Others who finished in the top 10 were Louisiana Gov. Bobby Jindal, former Sen. Rick Santorum, Wisconsin Gov. Scott Walker, Kentucky Sen. Rand Paul, former New York Lt. Gov. Betsy McCaughey, former Florida Rep. Allen West and Wisconsin Sen. Paul Ryan.
The three-day summit included dozens of speakers affiliated with the tea party, such as Minnesota Rep. Michele Bachmann, Tea Party Patriots co-founder Jenny Beth Martin and former Florida Rep. Allen West.
Former South Carolina Sen.
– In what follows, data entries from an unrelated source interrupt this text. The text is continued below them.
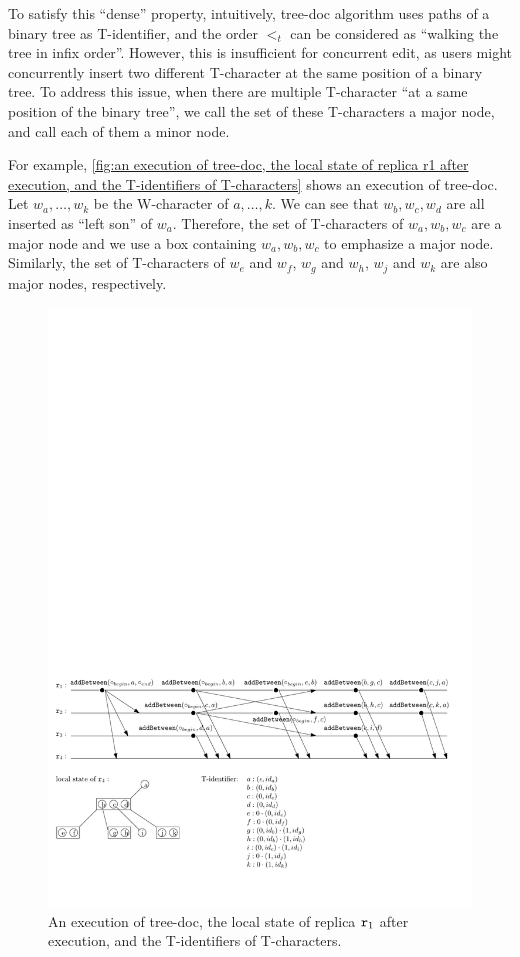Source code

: To satisfy this ``dense'' property, intuitively, tree-doc algorithm uses paths of a binary tree as T-identifier, and the order $<_t$ can be considered as ``walking the tree in infix order''. However, this is insufficient for concurrent edit, as users might concurrently insert two different T-character at the same position of a binary tree. To address this issue, when there are multiple T-character ``at a same position of the binary tree'', we call the set of these T-characters a major node, and call each of them a minor node.

For example, \autoref{fig:an execution of tree-doc, the local state of replica r1 after execution, and the T-identifiers of T-characters} shows an execution of tree-doc. Let $w_a,\ldots,w_k$ be the W-character of $a,\ldots,k$. We can see that $w_b,w_c,w_d$ are all inserted as ``left son'' of $w_a$. Therefore, the set of T-characters of $w_a,w_b,w_c$ are a major node and we use a box containing $w_a,w_b,w_c$ to emphasize a major node. Similarly, the set of T-characters of $w_e$ and $w_f$, $w_g$ and $w_h$, $w_j$ and $w_k$ are also major nodes, respectively.


\begin{figure}[t]
  \centering
  \includegraphics[width=0.8 \textwidth]{figures/TreeDocExecutionandLocalState.pdf}
\vspace{-10pt}
  \caption{An execution of tree-doc, the local state of replica $\mathtt{r}_1$ after execution, and the T-identifiers of T-characters.}
  \label{fig:an execution of tree-doc, the local state of replica r1 after execution, and the T-identifiers of T-characters}
\end{figure}


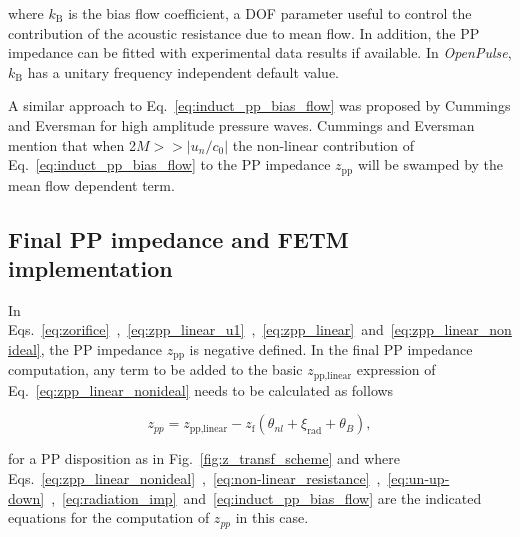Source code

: \documentclass[12pt]{article}
\begin{document}
\noindent where $k_\text{B}$ is the bias flow coefficient, a \acrshort{DOF} parameter useful to control the contribution of the acoustic resistance due to mean flow. In addition, the \acrshort{PP} impedance can be fitted with experimental data results if available. In \textit{OpenPulse}, $k_\text{B}$ has a unitary frequency independent default value.

A similar approach to Eq.~\ref{eq:induct_pp_bias_flow} was proposed by Cummings and Eversman \cite{CUMMINGS1983503} for high amplitude pressure waves. Cummings and Eversman \cite{CUMMINGS1983503} mention that when 2$M >> |u_n/c_0|$ the non-linear contribution of Eq.~\ref{eq:induct_pp_bias_flow} to the \acrshort{PP} impedance $z_{\text{pp}}$ will be swamped by the mean flow dependent term.  


\subsection{Final PP impedance and FETM implementation}

In Eqs.~\ref{eq:zorifice}~,~\ref{eq:zpp_linear_u1}~,~\ref{eq:zpp_linear}~and~\ref{eq:zpp_linear_nonideal}, the \acrshort{PP} impedance  $z_{\text{pp}}$ is negative defined. In the final \acrshort{PP} impedance computation, any term to be added to the basic $z_{\text{pp,linear}}$ expression of Eq.~\ref{eq:zpp_linear_nonideal} needs to be calculated as follows

\begin{equation} \label{eq:zpp_final}
	z_{pp} = z_{\text{pp,linear}} -  z_{\text{f}} ( \theta_{nl} + \xi_{\text{rad}} + \theta_B ),
\end{equation}

\noindent for a \acrshort{PP} disposition as in Fig.~\ref{fig:z_transf_scheme} and where Eqs.~\ref{eq:zpp_linear_nonideal}~,~\ref{eq:non-linear_resistance}~,~\ref{eq:un-up-down}~,~\ref{eq:radiation_imp}~and~\ref{eq:induct_pp_bias_flow} are the indicated equations for the computation of $z_{pp}$ in this case. 
\end{document}
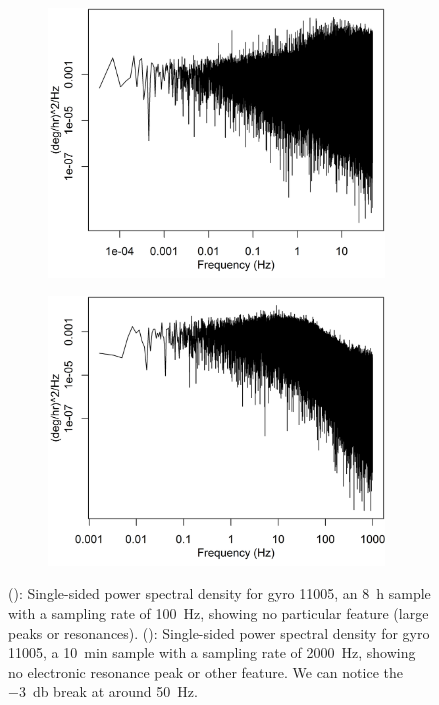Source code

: \begin{figure}[!ht]
\begin{subfigure}[b]{0.5\textwidth}

		\centering
		\includegraphics[width=0.98\textwidth]{Figures/sspwsd_11005.png} 
		\caption{}
		\label{subfig:sspsd11005}
\end{subfigure}
\begin{subfigure}[b]{0.5\textwidth}
		\centering
		\includegraphics[width=0.98\textwidth]{Figures/sspwsd2000_11005.png} 
		\caption{}
		\label{subfig:sspsd2000-11005}
\end{subfigure}
\label{fig:gyrospectra}
\caption[Power spectral density]{(): Single-sided power spectral density for gyro 11005, an \SI{8}{\hour} sample with a sampling rate of \SI{100}{\hertz}, showing no particular feature (large peaks or resonances). (): Single-sided power spectral density for gyro 11005, a \SI{10}{\minute} sample with a sampling rate of \SI{2000}{\hertz}, showing no electronic resonance peak or other feature. We can notice the \SI{-3}{\decibel} break at around \SI{50}{\hertz}.}
\end{figure}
Jim DeMint, now president of the conservative Heritage Foundation, led a discussion on how conservatives can get their ideas across, according to The Washington Times.
"What we have to do as conservatives is not just beat Republicans over the head and say, 'You’ve got to carry our message and vote for our bills.' We have to pave the road for them," DeMint said. "We have to convince Americans that these ideas are best for them."
Connecting with the next generation is key to that victory, suggested Charlie Kirk, executive director of Turning Point USA, a student movement organization geared at educating young people about fiscal responsibility, free markets and limited government.
"I have a really simple test for the next candidate that we’re going to nominate for president of the United States: If you can’t tell me which team LeBron James plays for, if you can’t tell me if Derek Jeter is still playing baseball, and if you can’t tell me how many 'Hunger Games' movies there are, then I really don’t think you should be our nominee," Kirk said.
Colorado Democratic Party Chairman Rick Palacio told the Post that the Western Conservative Summit shows that the Republican Party – once "taken seriously for their policy ideas – is no longer a big-tent party that is interested in real solutions for all Americans."
"They've become a circus sideshow featuring carnival barkers like Sarah Palin and Ted Cruz," Palacio said.